All lines in the records below that hold "about" are to be shown.

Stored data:
--------------------

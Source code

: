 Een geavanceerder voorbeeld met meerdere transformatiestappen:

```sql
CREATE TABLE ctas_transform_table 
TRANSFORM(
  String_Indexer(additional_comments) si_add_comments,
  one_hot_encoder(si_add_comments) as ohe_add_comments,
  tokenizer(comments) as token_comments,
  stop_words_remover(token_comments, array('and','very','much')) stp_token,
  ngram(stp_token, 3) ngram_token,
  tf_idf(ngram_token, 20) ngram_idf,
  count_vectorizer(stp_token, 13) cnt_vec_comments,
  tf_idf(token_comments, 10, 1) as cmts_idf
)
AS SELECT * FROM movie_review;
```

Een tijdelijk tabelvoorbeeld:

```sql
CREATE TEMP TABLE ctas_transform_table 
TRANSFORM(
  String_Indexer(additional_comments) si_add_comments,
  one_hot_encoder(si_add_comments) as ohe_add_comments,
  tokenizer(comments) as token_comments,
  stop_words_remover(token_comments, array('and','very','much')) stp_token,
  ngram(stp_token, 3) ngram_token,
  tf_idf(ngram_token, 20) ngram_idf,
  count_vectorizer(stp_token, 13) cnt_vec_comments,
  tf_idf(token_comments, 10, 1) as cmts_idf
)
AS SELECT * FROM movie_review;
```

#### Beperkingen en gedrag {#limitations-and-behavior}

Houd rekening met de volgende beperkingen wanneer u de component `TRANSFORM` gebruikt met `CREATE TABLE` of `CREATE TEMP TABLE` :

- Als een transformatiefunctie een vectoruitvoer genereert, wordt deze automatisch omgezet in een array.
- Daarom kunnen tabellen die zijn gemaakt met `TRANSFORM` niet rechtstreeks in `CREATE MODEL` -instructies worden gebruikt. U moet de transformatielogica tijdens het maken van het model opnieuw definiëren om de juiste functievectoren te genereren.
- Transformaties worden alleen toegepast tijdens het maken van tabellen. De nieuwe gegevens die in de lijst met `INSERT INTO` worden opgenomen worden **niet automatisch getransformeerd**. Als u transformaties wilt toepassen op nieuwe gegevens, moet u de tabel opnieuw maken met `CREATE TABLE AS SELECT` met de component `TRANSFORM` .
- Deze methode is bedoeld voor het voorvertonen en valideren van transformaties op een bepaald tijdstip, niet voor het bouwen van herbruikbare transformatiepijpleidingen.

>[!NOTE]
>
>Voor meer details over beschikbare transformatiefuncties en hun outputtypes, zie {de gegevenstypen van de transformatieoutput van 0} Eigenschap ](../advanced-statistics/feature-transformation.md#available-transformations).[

--------------------

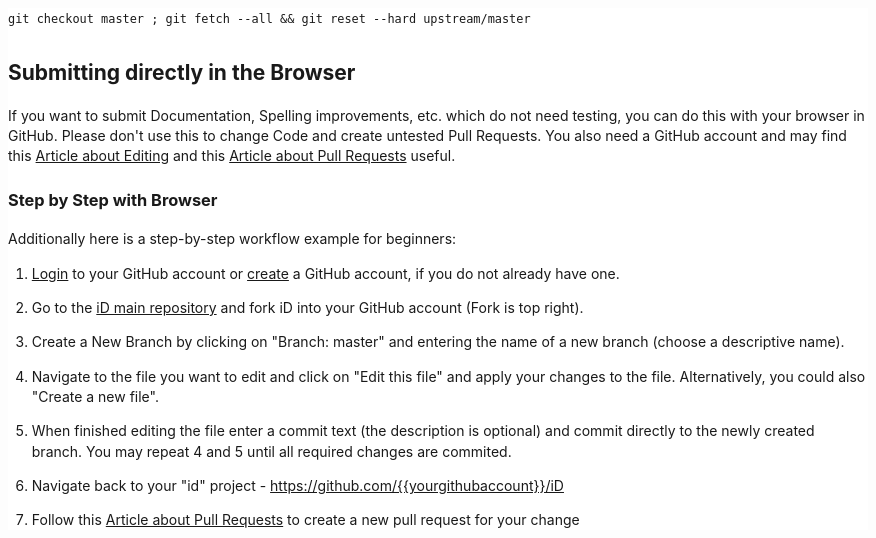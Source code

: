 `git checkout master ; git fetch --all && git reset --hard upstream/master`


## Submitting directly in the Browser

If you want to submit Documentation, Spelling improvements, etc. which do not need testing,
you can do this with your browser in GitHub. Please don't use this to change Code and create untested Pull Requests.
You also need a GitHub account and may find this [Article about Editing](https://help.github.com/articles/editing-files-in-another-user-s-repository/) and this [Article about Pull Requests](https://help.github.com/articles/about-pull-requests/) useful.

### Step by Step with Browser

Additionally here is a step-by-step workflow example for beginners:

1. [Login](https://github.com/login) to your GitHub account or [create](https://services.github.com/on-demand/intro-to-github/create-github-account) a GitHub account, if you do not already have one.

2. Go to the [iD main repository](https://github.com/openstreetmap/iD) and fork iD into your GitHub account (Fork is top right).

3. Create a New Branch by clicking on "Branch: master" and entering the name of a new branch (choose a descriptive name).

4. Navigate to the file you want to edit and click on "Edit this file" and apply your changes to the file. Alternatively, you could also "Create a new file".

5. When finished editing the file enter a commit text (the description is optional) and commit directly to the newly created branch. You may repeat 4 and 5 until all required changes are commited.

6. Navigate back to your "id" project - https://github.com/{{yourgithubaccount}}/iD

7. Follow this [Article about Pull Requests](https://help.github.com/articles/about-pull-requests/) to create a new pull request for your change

--------------------

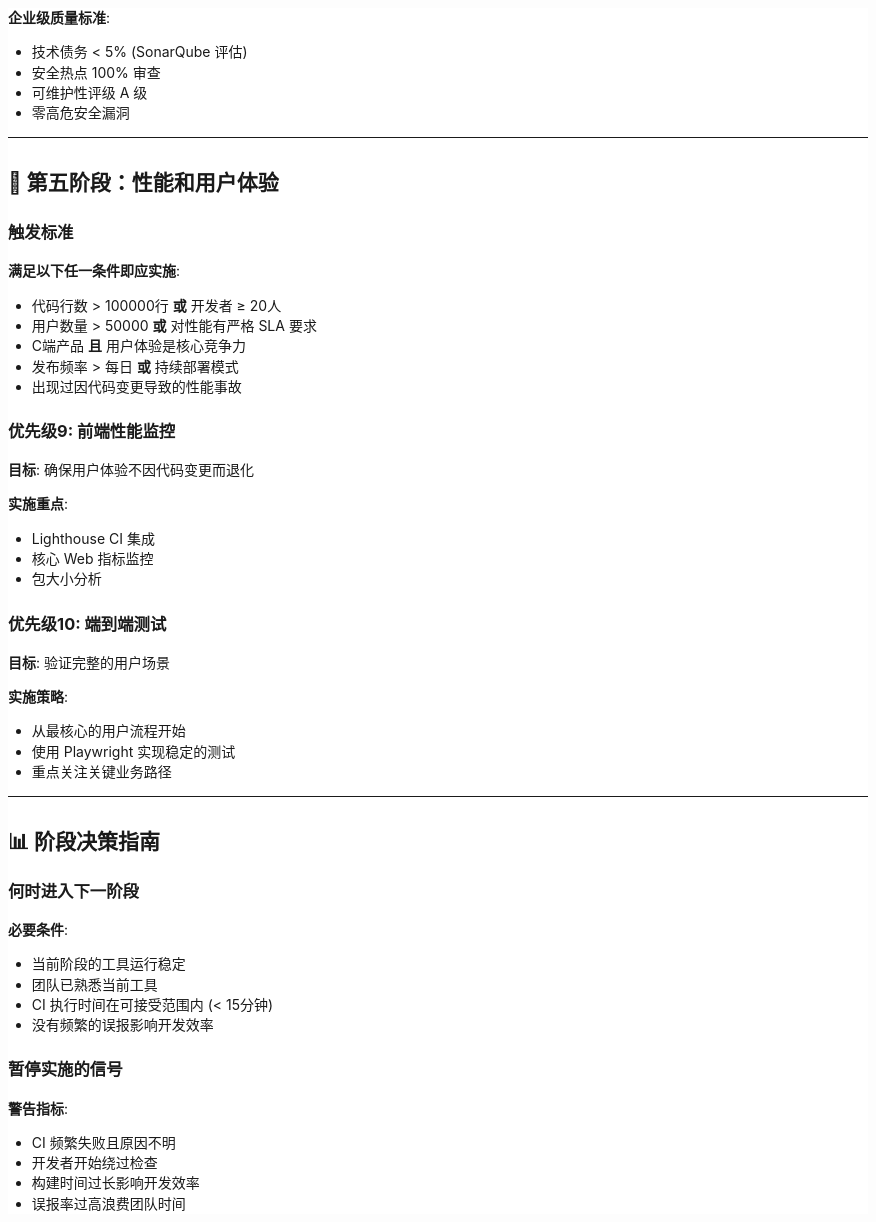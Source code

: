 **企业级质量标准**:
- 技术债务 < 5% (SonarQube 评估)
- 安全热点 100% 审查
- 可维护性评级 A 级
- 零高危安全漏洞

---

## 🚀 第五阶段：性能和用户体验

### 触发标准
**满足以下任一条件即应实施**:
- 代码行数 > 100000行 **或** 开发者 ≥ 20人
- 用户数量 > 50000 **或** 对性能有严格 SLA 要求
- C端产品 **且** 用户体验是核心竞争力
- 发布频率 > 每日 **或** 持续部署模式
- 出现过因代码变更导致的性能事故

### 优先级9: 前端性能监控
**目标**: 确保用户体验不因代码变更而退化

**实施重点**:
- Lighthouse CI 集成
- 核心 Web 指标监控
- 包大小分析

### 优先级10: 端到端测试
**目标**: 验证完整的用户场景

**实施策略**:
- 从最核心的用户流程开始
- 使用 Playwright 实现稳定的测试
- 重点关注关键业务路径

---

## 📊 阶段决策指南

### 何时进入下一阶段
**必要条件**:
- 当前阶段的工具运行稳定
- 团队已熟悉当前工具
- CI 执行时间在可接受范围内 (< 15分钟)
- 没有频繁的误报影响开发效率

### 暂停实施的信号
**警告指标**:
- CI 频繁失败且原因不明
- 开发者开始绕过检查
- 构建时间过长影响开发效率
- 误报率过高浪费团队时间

--------------------

- [REPLY]
You also need a GitHub account and may find this [Article about Editing](https://help.github.com/articles/editing-files-in-another-user-s-repository/) and this [Article about Pull Requests](https://help.github.com/articles/about-pull-requests/) useful.
7. Follow this [Article about Pull Requests](https://help.github.com/articles/about-pull-requests/) to create a new pull request for your change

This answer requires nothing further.